Exercise prompt
What lines below include the word "text"? Copy each one.

Source records
····················

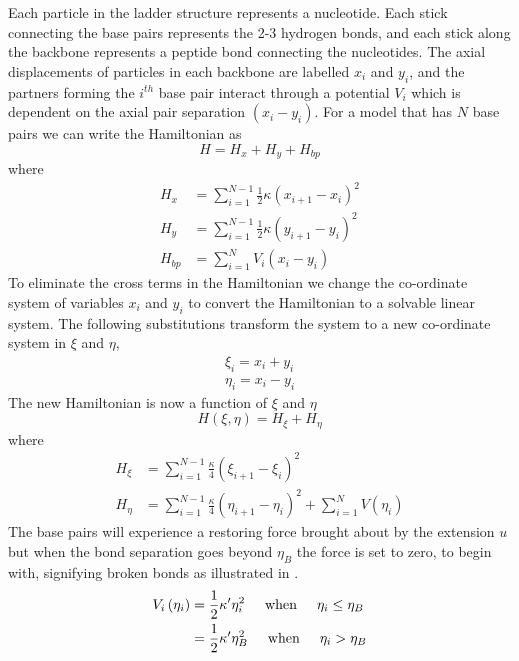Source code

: Each particle in the ladder structure represents a nucleotide. Each stick connecting the base pairs represents the 2-3 hydrogen bonds, and each stick along the backbone represents a peptide bond connecting the nucleotides. The axial displacements of particles in each backbone are labelled $x_i$ and $y_i$, and the partners forming the $i^{th}$ base pair interact through a potential $V_{i}$ which is dependent on the axial pair separation $(x_{i}-y_{i})$. For a model that has $N$ base pairs we can write the Hamiltonian as
%
\begin{equation}
\label{dna_hamiltonian}
H = H_{x} + H_{y} + H_{bp}
\end{equation}
%
where
%
\begin{align}
\label{dna_hamiltonian_x}
H_{x} &= \sum_{i=1}^{N-1} \frac{1}{2} \kappa \left(x_{i+1}-x_{i} \right)^2 \\
\label{dna_hamiltonian_y}
H_{y} &= \sum_{i=1}^{N-1} \frac{1}{2} \kappa \left(y_{i+1}-y_{i} \right)^2 \\
\label{dna_hamiltonian_bp}
H_{bp} &= \sum_{i=1}^{N}V_{i}\left(x_{i}-y_{i}\right)
\end{align}
%
To eliminate the cross terms in the Hamiltonian we change the co-ordinate system of variables $x_{i}$ and $y_{i}$ to convert the Hamiltonian to a solvable linear system. The following substitutions transform the system to a new co-ordinate system in $\xi$ and $\eta$,
%
\begin{align}
\label{dna_transform_xi}
\xi_{i}=x_{i}+y_{i}\\
\label{dna_transform_eta}
\eta_{i}=x_{i}-y_{i}
\end{align}
%
The new Hamiltonian is now a function of $\xi$ and $\eta$
%
\begin{equation}
\label{dna_hamiltonian_xi_eta}
H\left(\xi,\eta\right) = H_{\xi} + H_{\eta} 
\end{equation}
%
where
%
\begin{align}
\label{dna_hamiltonian_xi}
H_{\xi} &= \sum_{i=1}^{N-1} \frac{\kappa}{4} \left(\xi_{i+1}-\xi_{i} \right)^2 \\
\label{dna_hamiltonian_eta}
H_{\eta} &= \sum_{i=1}^{N-1} \frac{\kappa}{4} \left(\eta_{i+1}-\eta_{i} \right)^2 + \sum_{i=1}^{N} V\left(\eta_{i}\right)
\end{align}
%
The base pairs will experience a restoring force brought about by the extension $u$ but when the bond separation goes beyond $\eta_{B}$ the force is set to zero, to begin with, signifying broken bonds as illustrated in . 
%
\begin{align}\label{dna_pair_potential}
V_{i}\left(\eta_{i}\right)&=\frac{1}{2}\kappa'\eta_{i}^{2} \text{\hspace{5 mm}when\hspace{5 mm}}\eta_{i} \leq \eta_{B} \\
&=\frac{1}{2}\kappa'\eta_{B}^{2} \text{\hspace{5 mm}when\hspace{5 mm}}\eta_{i} > \eta_{B}\nonumber
\end{align}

····················

Output
V_{i}\left(\eta_{i}\right)&=\frac{1}{2}\kappa'\eta_{i}^{2} \text{\hspace{5 mm}when\hspace{5 mm}}\eta_{i} \leq \eta_{B} \\
&=\frac{1}{2}\kappa'\eta_{B}^{2} \text{\hspace{5 mm}when\hspace{5 mm}}\eta_{i} > \eta_{B}\nonumber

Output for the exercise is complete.